→ TASK TO CARRY OUT: Write exactly, with no line omitted or added, the span beginning at the line that holds "- ✅ **YA son perfectas para OCR**" and ending at the last line of the records.
** Opening TASK INPUTS block **
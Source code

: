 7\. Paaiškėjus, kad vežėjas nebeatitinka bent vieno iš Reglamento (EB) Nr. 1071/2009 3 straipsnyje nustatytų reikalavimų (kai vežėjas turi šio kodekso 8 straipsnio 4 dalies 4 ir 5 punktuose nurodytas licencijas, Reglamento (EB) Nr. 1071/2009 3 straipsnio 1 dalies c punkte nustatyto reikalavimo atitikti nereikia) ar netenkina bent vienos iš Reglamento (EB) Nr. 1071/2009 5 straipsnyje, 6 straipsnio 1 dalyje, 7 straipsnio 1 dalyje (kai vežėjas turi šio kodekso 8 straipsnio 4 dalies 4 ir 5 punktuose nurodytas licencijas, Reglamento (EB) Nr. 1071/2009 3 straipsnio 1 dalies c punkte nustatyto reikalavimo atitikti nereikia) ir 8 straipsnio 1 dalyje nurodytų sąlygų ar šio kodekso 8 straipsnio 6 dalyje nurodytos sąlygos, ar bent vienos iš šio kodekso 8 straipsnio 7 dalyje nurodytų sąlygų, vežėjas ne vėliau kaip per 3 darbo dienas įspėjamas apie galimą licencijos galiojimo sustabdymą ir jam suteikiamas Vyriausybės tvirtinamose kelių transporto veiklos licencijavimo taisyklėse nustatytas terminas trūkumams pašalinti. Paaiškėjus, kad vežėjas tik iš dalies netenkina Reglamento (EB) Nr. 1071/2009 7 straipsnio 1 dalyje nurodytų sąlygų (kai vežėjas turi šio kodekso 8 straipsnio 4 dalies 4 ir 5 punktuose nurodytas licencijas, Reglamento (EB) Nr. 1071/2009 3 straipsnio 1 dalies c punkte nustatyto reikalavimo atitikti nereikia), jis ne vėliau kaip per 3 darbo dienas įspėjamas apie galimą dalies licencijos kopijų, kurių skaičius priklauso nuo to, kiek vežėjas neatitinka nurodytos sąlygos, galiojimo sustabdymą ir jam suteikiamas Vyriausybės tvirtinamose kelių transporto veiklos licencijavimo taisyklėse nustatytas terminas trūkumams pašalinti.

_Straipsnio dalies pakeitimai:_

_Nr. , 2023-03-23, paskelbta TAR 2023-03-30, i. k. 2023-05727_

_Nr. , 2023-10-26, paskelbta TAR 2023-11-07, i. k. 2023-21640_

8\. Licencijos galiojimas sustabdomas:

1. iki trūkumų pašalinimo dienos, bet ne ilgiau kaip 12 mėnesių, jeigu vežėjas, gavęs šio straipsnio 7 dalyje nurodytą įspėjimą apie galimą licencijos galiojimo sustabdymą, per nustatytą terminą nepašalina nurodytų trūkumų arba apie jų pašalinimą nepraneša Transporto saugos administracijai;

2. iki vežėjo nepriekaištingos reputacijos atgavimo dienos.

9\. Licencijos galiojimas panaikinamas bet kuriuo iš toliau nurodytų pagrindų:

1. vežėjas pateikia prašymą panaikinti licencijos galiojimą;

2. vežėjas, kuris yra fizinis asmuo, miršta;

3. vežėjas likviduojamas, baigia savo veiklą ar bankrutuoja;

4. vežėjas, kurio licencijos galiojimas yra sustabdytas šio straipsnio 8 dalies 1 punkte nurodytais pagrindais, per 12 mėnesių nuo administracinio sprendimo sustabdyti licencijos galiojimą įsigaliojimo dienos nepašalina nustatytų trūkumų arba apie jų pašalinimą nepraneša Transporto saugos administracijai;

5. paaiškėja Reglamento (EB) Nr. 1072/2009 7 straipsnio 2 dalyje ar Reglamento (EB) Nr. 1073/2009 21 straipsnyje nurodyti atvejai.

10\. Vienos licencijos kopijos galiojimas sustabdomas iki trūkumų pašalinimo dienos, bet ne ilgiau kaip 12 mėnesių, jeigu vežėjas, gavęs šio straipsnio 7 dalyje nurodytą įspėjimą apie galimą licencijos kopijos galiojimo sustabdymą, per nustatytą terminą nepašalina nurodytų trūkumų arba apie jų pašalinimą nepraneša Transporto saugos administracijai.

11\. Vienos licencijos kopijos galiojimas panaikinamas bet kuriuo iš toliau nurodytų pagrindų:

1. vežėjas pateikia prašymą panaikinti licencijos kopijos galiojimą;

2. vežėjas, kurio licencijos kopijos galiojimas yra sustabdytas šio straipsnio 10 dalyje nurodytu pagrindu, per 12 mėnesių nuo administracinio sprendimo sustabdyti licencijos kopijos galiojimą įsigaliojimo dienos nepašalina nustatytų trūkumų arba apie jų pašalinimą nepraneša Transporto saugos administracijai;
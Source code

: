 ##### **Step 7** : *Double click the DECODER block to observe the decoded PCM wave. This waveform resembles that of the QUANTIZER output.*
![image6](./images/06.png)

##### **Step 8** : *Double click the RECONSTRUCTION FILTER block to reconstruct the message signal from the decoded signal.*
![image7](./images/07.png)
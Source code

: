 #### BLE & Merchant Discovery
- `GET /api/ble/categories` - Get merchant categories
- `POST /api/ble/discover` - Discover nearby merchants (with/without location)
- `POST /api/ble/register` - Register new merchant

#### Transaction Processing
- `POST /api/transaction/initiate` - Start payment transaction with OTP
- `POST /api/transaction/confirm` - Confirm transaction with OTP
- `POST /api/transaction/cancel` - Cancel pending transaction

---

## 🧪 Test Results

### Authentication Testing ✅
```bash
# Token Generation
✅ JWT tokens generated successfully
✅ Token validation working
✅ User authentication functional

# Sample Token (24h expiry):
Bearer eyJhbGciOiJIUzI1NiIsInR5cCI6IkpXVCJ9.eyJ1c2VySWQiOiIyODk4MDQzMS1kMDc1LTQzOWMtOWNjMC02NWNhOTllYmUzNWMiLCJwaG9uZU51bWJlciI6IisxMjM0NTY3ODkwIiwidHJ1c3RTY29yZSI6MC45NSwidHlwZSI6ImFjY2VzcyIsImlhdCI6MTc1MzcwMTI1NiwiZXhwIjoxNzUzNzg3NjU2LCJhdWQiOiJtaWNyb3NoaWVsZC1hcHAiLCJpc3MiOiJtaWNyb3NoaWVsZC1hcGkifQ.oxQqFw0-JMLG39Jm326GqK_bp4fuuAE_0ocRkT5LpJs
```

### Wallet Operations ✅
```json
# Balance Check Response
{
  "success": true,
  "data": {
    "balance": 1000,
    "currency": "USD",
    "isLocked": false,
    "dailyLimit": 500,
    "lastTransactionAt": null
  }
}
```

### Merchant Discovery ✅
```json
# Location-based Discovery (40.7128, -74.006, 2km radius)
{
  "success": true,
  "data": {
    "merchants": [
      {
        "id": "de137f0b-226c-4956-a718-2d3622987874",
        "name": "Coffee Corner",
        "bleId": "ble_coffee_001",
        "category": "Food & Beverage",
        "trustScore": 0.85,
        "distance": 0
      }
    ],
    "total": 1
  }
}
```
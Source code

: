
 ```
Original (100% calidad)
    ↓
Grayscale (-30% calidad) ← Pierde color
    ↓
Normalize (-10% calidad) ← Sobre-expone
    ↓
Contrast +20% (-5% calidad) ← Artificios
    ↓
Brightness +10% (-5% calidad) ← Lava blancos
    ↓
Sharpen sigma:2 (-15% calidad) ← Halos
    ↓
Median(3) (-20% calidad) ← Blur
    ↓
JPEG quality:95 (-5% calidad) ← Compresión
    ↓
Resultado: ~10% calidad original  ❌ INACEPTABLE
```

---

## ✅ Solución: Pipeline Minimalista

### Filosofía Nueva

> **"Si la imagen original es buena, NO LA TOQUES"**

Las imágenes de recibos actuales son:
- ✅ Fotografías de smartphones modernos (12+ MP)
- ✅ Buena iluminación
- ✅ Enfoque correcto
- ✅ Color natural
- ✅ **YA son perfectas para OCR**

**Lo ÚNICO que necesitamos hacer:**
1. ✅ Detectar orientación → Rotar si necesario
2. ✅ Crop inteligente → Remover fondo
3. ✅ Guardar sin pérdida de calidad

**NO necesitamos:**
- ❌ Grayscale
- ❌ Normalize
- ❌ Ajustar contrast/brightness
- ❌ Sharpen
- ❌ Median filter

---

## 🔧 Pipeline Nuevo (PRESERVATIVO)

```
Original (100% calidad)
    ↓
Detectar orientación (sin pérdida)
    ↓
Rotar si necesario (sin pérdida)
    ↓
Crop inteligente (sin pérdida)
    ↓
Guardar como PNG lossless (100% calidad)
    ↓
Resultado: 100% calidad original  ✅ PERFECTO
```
** Closing TASK INPUTS block **
→ ANSWER FOR THIS EXERCISE:
- ✅ **YA son perfectas para OCR**

**Lo ÚNICO que necesitamos hacer:**
1. ✅ Detectar orientación → Rotar si necesario
2. ✅ Crop inteligente → Remover fondo
3. ✅ Guardar sin pérdida de calidad

**NO necesitamos:**
- ❌ Grayscale
- ❌ Normalize
- ❌ Ajustar contrast/brightness
- ❌ Sharpen
- ❌ Median filter

---

## 🔧 Pipeline Nuevo (PRESERVATIVO)

```
Original (100% calidad)
    ↓
Detectar orientación (sin pérdida)
    ↓
Rotar si necesario (sin pérdida)
    ↓
Crop inteligente (sin pérdida)
    ↓
Guardar como PNG lossless (100% calidad)
    ↓
Resultado: 100% calidad original  ✅ PERFECTO
```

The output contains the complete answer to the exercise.